#### [What you are asked to do]
Make the copy match the entries below exactly, with no pictures carried over.
-*-*-
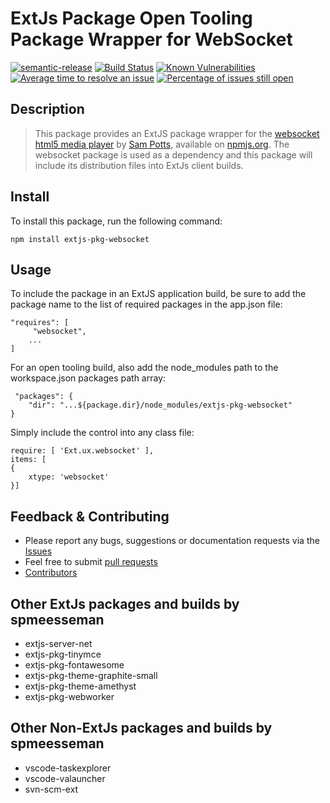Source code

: # ExtJs Package Open Tooling Package Wrapper for WebSocket

[![semantic-release](https://img.shields.io/badge/%20%20%F0%9F%93%A6%F0%9F%9A%80-semantic--release-e10079.svg)](https://github.com/semantic-release/semantic-release)
[![Build Status](https://dev.azure.com/spmeesseman/extjs-pkg-websocket/_apis/build/status/spmeesseman.extjs-pkg-websocket?branchName=master)](https://dev.azure.com/spmeesseman/extjs-pkg-websocket/_build/latest?definitionId=2&branchName=master)
[![Known Vulnerabilities](https://snyk.io/test/github/spmeesseman/extjs-pkg-websocket/badge.svg)](https://snyk.io/test/github/spmeesseman/extjs-pkg-websocket)
[![Average time to resolve an issue](https://isitmaintained.com/badge/resolution/spmeesseman/extjs-pkg-websocket.svg)](https://isitmaintained.com/project/spmeesseman/extjs-pkg-websocket "Average time to resolve an issue")
[![Percentage of issues still open](https://isitmaintained.com/badge/open/spmeesseman/extjs-pkg-websocket.svg)](https://isitmaintained.com/project/spmeesseman/extjs-pkg-websocket "Percentage of issues still open")

## Description

> This package provides an ExtJS package wrapper for the [websocket html5 media player](https://github.com/sampotts/websocket) by [Sam Potts](https://github.com/sampotts), available on [npmjs.org](https://www.npmjs.com/package/websocket).  The websocket package is used as a dependency and this package will include its distribution files into ExtJs client builds.

## Install

To install this package, run the following command:

    npm install extjs-pkg-websocket

## Usage

To include the package in an ExtJS application build, be sure to add the package name to the list of required packages in the app.json file:

    "requires": [
         "websocket",
        ...
    ]

For an open tooling build, also add the node_modules path to the workspace.json packages path array:

     "packages": {
        "dir": "...${package.dir}/node_modules/extjs-pkg-websocket"
    }

Simply include the control into any class file:

    require: [ 'Ext.ux.websocket' ],
    items: [
    {
        xtype: 'websocket'
    }]

## Feedback & Contributing

* Please report any bugs, suggestions or documentation requests via the
  [Issues](https://github.com/spmeesseman/extjs-pkg-tniymce/issues)
* Feel free to submit
  [pull requests](https://github.com/spmeesseman/extjs-pkg-tniymce/pulls)
* [Contributors](https://github.com/spmeesseman/extjs-pkg-tniymce/graphs/contributors)

## Other ExtJs packages and builds by spmeesseman

* extjs-server-net
* extjs-pkg-tinymce
* extjs-pkg-fontawesome
* extjs-pkg-theme-graphite-small
* extjs-pkg-theme-amethyst
* extjs-pkg-webworker

## Other Non-ExtJs packages and builds by spmeesseman

* vscode-taskexplorer
* vscode-valauncher
* svn-scm-ext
-*-*-
#### [Response area]
Source code

: # ExtJs Package Open Tooling Package Wrapper for WebSocket

[![semantic-release](https://img.shields.io/badge/%20%20%F0%9F%93%A6%F0%9F%9A%80-semantic--release-e10079.svg)](https://github.com/semantic-release/semantic-release)
[![Build Status](https://dev.azure.com/spmeesseman/extjs-pkg-websocket/_apis/build/status/spmeesseman.extjs-pkg-websocket?branchName=master)](https://dev.azure.com/spmeesseman/extjs-pkg-websocket/_build/latest?definitionId=2&branchName=master)
[![Known Vulnerabilities](https://snyk.io/test/github/spmeesseman/extjs-pkg-websocket/badge.svg)](https://snyk.io/test/github/spmeesseman/extjs-pkg-websocket)
[![Average time to resolve an issue](https://isitmaintained.com/badge/resolution/spmeesseman/extjs-pkg-websocket.svg)](https://isitmaintained.com/project/spmeesseman/extjs-pkg-websocket "Average time to resolve an issue")
[![Percentage of issues still open](https://isitmaintained.com/badge/open/spmeesseman/extjs-pkg-websocket.svg)](https://isitmaintained.com/project/spmeesseman/extjs-pkg-websocket "Percentage of issues still open")

## Description

> This package provides an ExtJS package wrapper for the [websocket html5 media player](https://github.com/sampotts/websocket) by [Sam Potts](https://github.com/sampotts), available on [npmjs.org](https://www.npmjs.com/package/websocket).  The websocket package is used as a dependency and this package will include its distribution files into ExtJs client builds.

## Install

To install this package, run the following command:

    npm install extjs-pkg-websocket

## Usage

To include the package in an ExtJS application build, be sure to add the package name to the list of required packages in the app.json file:

    "requires": [
         "websocket",
        ...
    ]

For an open tooling build, also add the node_modules path to the workspace.json packages path array:

     "packages": {
        "dir": "...${package.dir}/node_modules/extjs-pkg-websocket"
    }

Simply include the control into any class file:

    require: [ 'Ext.ux.websocket' ],
    items: [
    {
        xtype: 'websocket'
    }]

## Feedback & Contributing

* Please report any bugs, suggestions or documentation requests via the
  [Issues](https://github.com/spmeesseman/extjs-pkg-tniymce/issues)
* Feel free to submit
  [pull requests](https://github.com/spmeesseman/extjs-pkg-tniymce/pulls)
* [Contributors](https://github.com/spmeesseman/extjs-pkg-tniymce/graphs/contributors)

## Other ExtJs packages and builds by spmeesseman

* extjs-server-net
* extjs-pkg-tinymce
* extjs-pkg-fontawesome
* extjs-pkg-theme-graphite-small
* extjs-pkg-theme-amethyst
* extjs-pkg-webworker

## Other Non-ExtJs packages and builds by spmeesseman

* vscode-taskexplorer
* vscode-valauncher
* svn-scm-ext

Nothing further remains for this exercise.